Legislation was introduced in the Senate to give students a Fast Track to and Through College. The House Education Committee passed a rewrite of the Higher Education Act. And both the Nation’s Report Card and ACT’s annual report on college and career readiness show declines.

Legislation to Give Students a Fast Track to and Through College

Senators Maggie Hassan and Todd Young introduced the bipartisan Fast Track to and Through College Act. The bill would fund competitive grants to states to rethink the 12th grade by giving college-ready students the chance to either graduate from high school early with a scholarship, or enroll in a full-time load of dual enrollment or AP and IB courses that constitute the freshman year of college.

To get a grant, states must also have policies to ensure the credits would be fully transferable to a state’s public 2- and 4-year colleges and universities. Also, it would allow federal Pell Grants to pay the cost of dual enrollment for students in these Fast Track pathways so more historically underserved students can benefit. The bill is supported by us here at All4Ed, Education Reform Now and several other organizations.

More information on the legislation.

House Education Committee Passes College Affordability Act

After three days of debate on nearly 50 amendments, the House education committee passed the College Affordability Act on a party line vote. As we discussed on the last edition of federal flash, the bill would increase funding for federal Pell Grants, offer free community college through a new federal-state partnership, strengthen accountability in higher education, and much more.

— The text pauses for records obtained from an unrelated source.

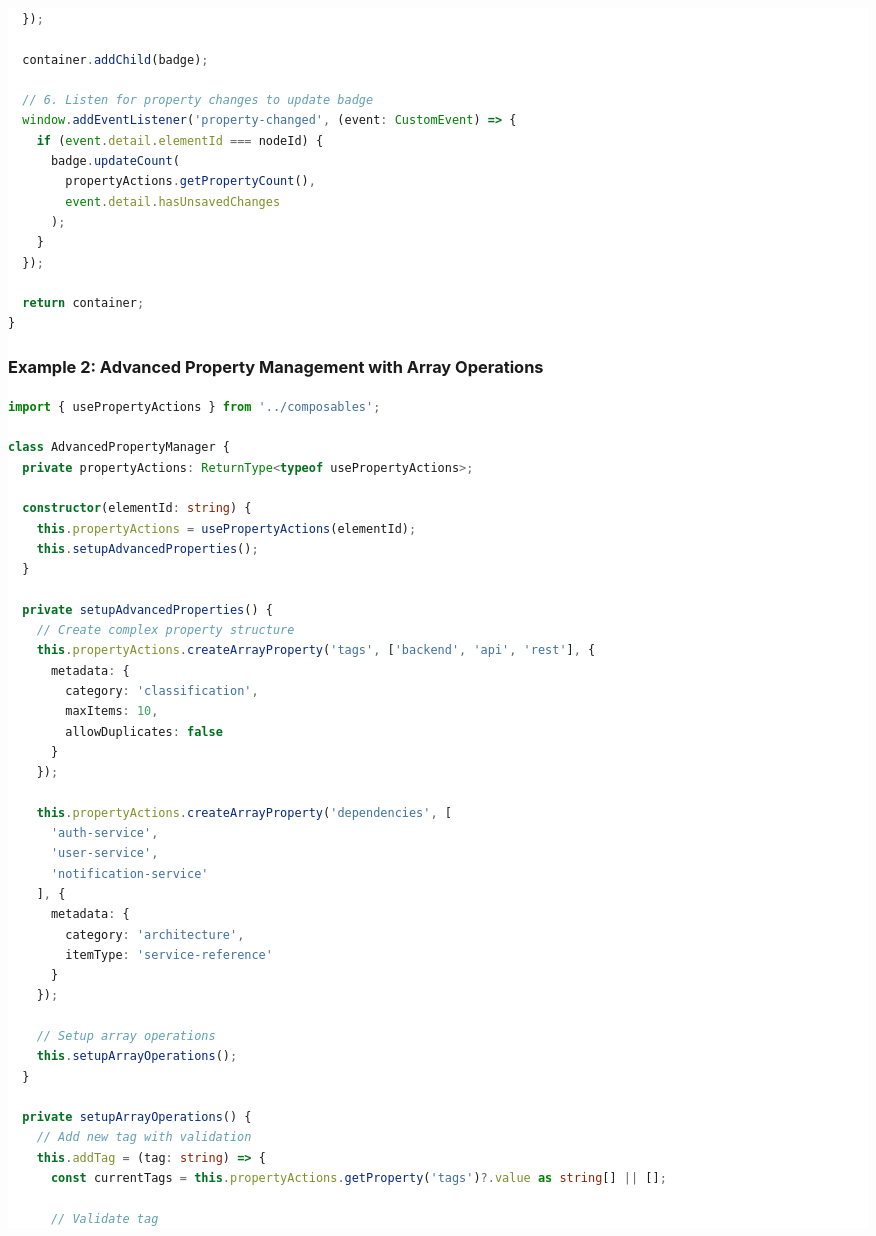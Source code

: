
 ```typescript
  });
  
  container.addChild(badge);
  
  // 6. Listen for property changes to update badge
  window.addEventListener('property-changed', (event: CustomEvent) => {
    if (event.detail.elementId === nodeId) {
      badge.updateCount(
        propertyActions.getPropertyCount(),
        event.detail.hasUnsavedChanges
      );
    }
  });
  
  return container;
}
```

### Example 2: Advanced Property Management with Array Operations

```typescript
import { usePropertyActions } from '../composables';

class AdvancedPropertyManager {
  private propertyActions: ReturnType<typeof usePropertyActions>;
  
  constructor(elementId: string) {
    this.propertyActions = usePropertyActions(elementId);
    this.setupAdvancedProperties();
  }
  
  private setupAdvancedProperties() {
    // Create complex property structure
    this.propertyActions.createArrayProperty('tags', ['backend', 'api', 'rest'], {
      metadata: { 
        category: 'classification',
        maxItems: 10,
        allowDuplicates: false
      }
    });
    
    this.propertyActions.createArrayProperty('dependencies', [
      'auth-service',
      'user-service',
      'notification-service'
    ], {
      metadata: { 
        category: 'architecture',
        itemType: 'service-reference'
      }
    });
    
    // Setup array operations
    this.setupArrayOperations();
  }
  
  private setupArrayOperations() {
    // Add new tag with validation
    this.addTag = (tag: string) => {
      const currentTags = this.propertyActions.getProperty('tags')?.value as string[] || [];
      
      // Validate tag
```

Democrats and Republicans see the bill very differently. Upon passing the legislation, Committee Chairman Bobby Scott said, “A quality, college degree remains the surest path to financial security and a rewarding career. Accordingly, we must fulfill the promise of making higher education affordable for all students.”

On the other hand, Virginia Foxx, the committee’s leading Republican, said that the bill advances “the same tired idea of throwing more money into the existing system and hoping that this time things will be different is the very definition of insanity. Government overreach and unnecessary intervention has contributed to a bloated postsecondary education sector at the expense of students.”

The legislation now heads to the House floor, where it is expected to pass by the end of the year.

The Good and Bad News on NAEP Scores

Last week, results were released for the National Assessment of Educational Progress, also known as the Nation’s Report Card. Results are in for reading and math for 4th and 8th grade students. The good news is that most racial/ethnic groups scored higher in both subjects and at both grades in 2019 compared to the early 1990s. The bad news is that, compared to 2017 – the most recent year for which we have test results – scores are either down or haven’t changed for nearly all groups of students. 31 states showed a decline in 8th grade reading between 2017 and 2019.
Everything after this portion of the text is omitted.